The second round offers for third level college places, issued by the Central Applications Office on Monday, carry a serious warning message for the economy. There has been a huge downturn in applications for engineering courses and the points requirement has fallen in proportion.
To take some examples: students may now take electrical engineering at UCC with 335 points (400 in round one); engineering at DIT will take 315 points (350 in round one); the diploma course in biomedical engineering at the Cork Institute of Technology requires 285 points (360 in round one). The apparent flight from engineering matches a falloff in demand for places on computer courses which has been detectable for some years.
Perhaps it has been said so often that it has lost its impact: the strength of the Irish economy and the maintenance of high levels of employment depend on our capacity to supply a highly-educated workforce. The multinational companies which lead the information technology sector require graduates in engineering, computers and science. A spokesman for one of these recently declared on radio that his organisation was in Ireland because of two things, the educated workforce and in order to have access to Europe.

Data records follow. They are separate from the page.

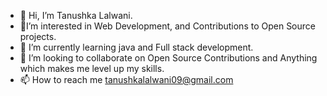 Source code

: - 👋 Hi, I’m  Tanushka Lalwani.
- 👀I’m interested in Web Development, and Contributions to Open Source projects.
- 🌱 I’m currently learning java and Full stack development.  
- 💞️ I’m looking to collaborate on Open Source Contributions and Anything which makes me level up my skills.
- 📫 How to reach me  tanushkalalwani09@gmail.com

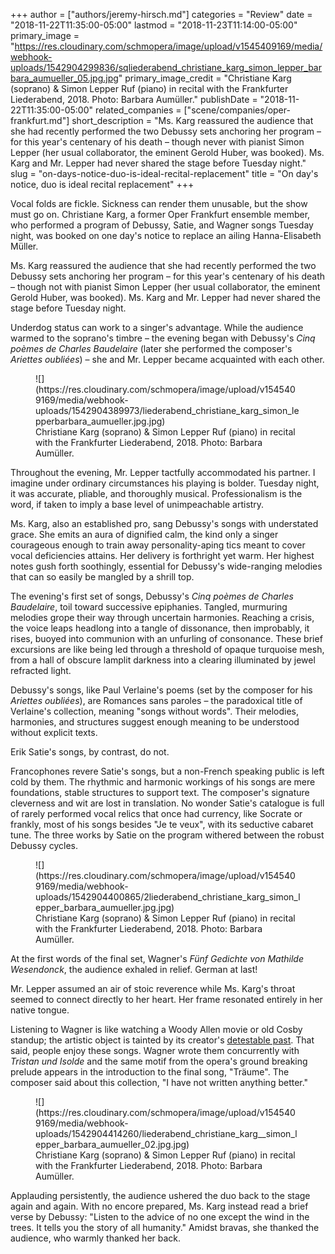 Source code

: +++
author = ["authors/jeremy-hirsch.md"]
categories = "Review"
date = "2018-11-22T11:35:00-05:00"
lastmod = "2018-11-23T11:14:00-05:00"
primary_image = "https://res.cloudinary.com/schmopera/image/upload/v1545409169/media/webhook-uploads/1542904299836/sqliederabend_christiane_karg_simon_lepper_barbara_aumueller_05.jpg.jpg"
primary_image_credit = "Christiane Karg (soprano) & Simon Lepper Ruf (piano) in recital with the Frankfurter Liederabend, 2018. Photo: Barbara Aumüller."
publishDate = "2018-11-22T11:35:00-05:00"
related_companies = ["scene/companies/oper-frankfurt.md"]
short_description = "Ms. Karg reassured the audience that she had recently performed the two Debussy sets anchoring her program – for this year&#039;s centenary of his death – though never with pianist Simon Lepper (her usual collaborator, the eminent Gerold Huber, was booked). Ms. Karg and Mr. Lepper had never shared the stage before Tuesday night."
slug = "on-days-notice-duo-is-ideal-recital-replacement"
title = "On day&#039;s notice, duo is ideal recital replacement"
+++

Vocal folds are fickle. Sickness can render them unusable, but the show must go on. Christiane Karg, a former Oper Frankfurt ensemble member, who performed a program of Debussy, Satie, and Wagner songs Tuesday night, was booked on one day's notice to replace an ailing Hanna-Elisabeth Müller.
 
Ms. Karg reassured the audience that she had recently performed the two Debussy sets anchoring her program – for this year's centenary of his death – though not with pianist Simon Lepper (her usual collaborator, the eminent Gerold Huber, was booked). Ms. Karg and Mr. Lepper had never shared the stage before Tuesday night.
 
Underdog status can work to a singer's advantage. While the audience warmed to the soprano's timbre – the evening began with Debussy's *Cinq poèmes de Charles Baudelaire* (later she performed the composer's *Ariettes oubliées*) – she and Mr. Lepper became acquainted with each other.

<figure data-type="image">
![](https://res.cloudinary.com/schmopera/image/upload/v1545409169/media/webhook-uploads/1542904389973/liederabend_christiane_karg_simon_lepperbarbara_aumueller.jpg.jpg)
<figcaption>Christiane Karg (soprano) & Simon Lepper Ruf (piano) in recital with the Frankfurter Liederabend, 2018. Photo: Barbara Aumüller.</figcaption>
</figure>

Throughout the evening, Mr. Lepper tactfully accommodated his partner. I imagine under ordinary circumstances his playing is bolder. Tuesday night, it was accurate, pliable, and thoroughly musical. Professionalism is the word, if taken to imply a base level of unimpeachable artistry.
 
Ms. Karg, also an established pro, sang Debussy's songs with understated grace. She emits an aura of dignified calm, the kind only a singer courageous enough to train away personality-aping tics meant to cover vocal deficiencies attains. Her delivery is forthright yet warm. Her highest notes gush forth soothingly, essential for Debussy's wide-ranging melodies that can so easily be mangled by a shrill top.
 
The evening's first set of songs, Debussy's *Cinq poèmes de Charles Baudelaire*, toil toward successive epiphanies. Tangled, murmuring melodies grope their way through uncertain harmonies. Reaching a crisis, the voice leaps headlong into a tangle of dissonance, then improbably, it rises, buoyed into communion with an unfurling of consonance. These brief excursions are like being led through a threshold of opaque turquoise mesh, from a hall of obscure lamplit darkness into a clearing illuminated by jewel refracted light.
 
Debussy's songs, like Paul Verlaine's poems (set by the composer for his *Ariettes oubliées*), are Romances sans paroles – the paradoxical title of Verlaine's collection, meaning "songs without words". Their melodies, harmonies, and structures suggest enough meaning to be understood without explicit texts.
 
Erik Satie's songs, by contrast, do not.
 
Francophones revere Satie's songs, but a non-French speaking public is left cold by them. The rhythmic and harmonic workings of his songs are mere foundations, stable structures to support text. The composer's signature cleverness and wit are lost in translation. No wonder Satie's catalogue is full of rarely performed vocal relics that once had currency, like Socrate or frankly, most of his songs besides "Je te veux", with its seductive cabaret tune. The three works by Satie on the program withered between the robust Debussy cycles.

<figure data-type="image">
![](https://res.cloudinary.com/schmopera/image/upload/v1545409169/media/webhook-uploads/1542904400865/2liederabend_christiane_karg_simon_lepper_barbara_aumueller.jpg.jpg)
<figcaption>Christiane Karg (soprano) & Simon Lepper Ruf (piano) in recital with the Frankfurter Liederabend, 2018. Photo: Barbara Aumüller.</figcaption>
</figure>

At the first words of the final set, Wagner's *Fünf Gedichte von Mathilde Wesendonck*, the audience exhaled in relief. German at last!
 
Mr. Lepper assumed an air of stoic reverence while Ms. Karg's throat seemed to connect directly to her heart. Her frame resonated entirely in her native tongue.
 
Listening to Wagner is like watching a Woody Allen movie or old Cosby standup; the artistic object is tainted by its creator's [detestable past](https://www.dw.com/en/the-hateful-side-of-wagners-musical-genius/a-16850818). That said, people enjoy these songs. Wagner wrote them concurrently with *Tristan und Isolde* and the same motif from the opera's ground breaking prelude appears in the introduction to the final song, "Träume". The composer said about this collection, "I have not written anything better."

<figure data-type="image">
![](https://res.cloudinary.com/schmopera/image/upload/v1545409169/media/webhook-uploads/1542904414260/liederabend_christiane_karg__simon_lepper_barbara_aumueller_02.jpg.jpg)
<figcaption>Christiane Karg (soprano) & Simon Lepper Ruf (piano) in recital with the Frankfurter Liederabend, 2018. Photo: Barbara Aumüller.</figcaption>
</figure>
 
Applauding persistently, the audience ushered the duo back to the stage again and again. With no encore prepared, Ms. Karg instead read a brief verse by Debussy: "Listen to the advice of no one except the wind in the trees. It tells you the story of all humanity." Amidst bravas, she thanked the audience, who warmly thanked her back.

If present trends continue, that workforce of engineers, computer scientists and others will not be there in sufficient numbers in a very few years. If Ireland effectively votes itself out of a new Europe, future investment is certain to go elsewhere, perhaps to more recent members of the EU, with lower operating costs. If both of these things happen, our high-tech centres could be as empty, in time, as the abandoned mills and mines that once brought prosperity to Victorian England.
The Government is aware of the problem and there is growing concern among the State agencies which are charged with attracting inward investment. A working party was set up to examine the situation and the Minister for Education, Mr Dempsey, is due to report to the Cabinet later this month on possible measures to be taken. These will need to be imaginative and they will have to be implemented swiftly. A country needs its lawyers, its marketeers, its teachers - its journalists, indeed. But when it lives by open trade, as Ireland does, it needs above all else to manufacture and export high-quality goods that the world wants to buy.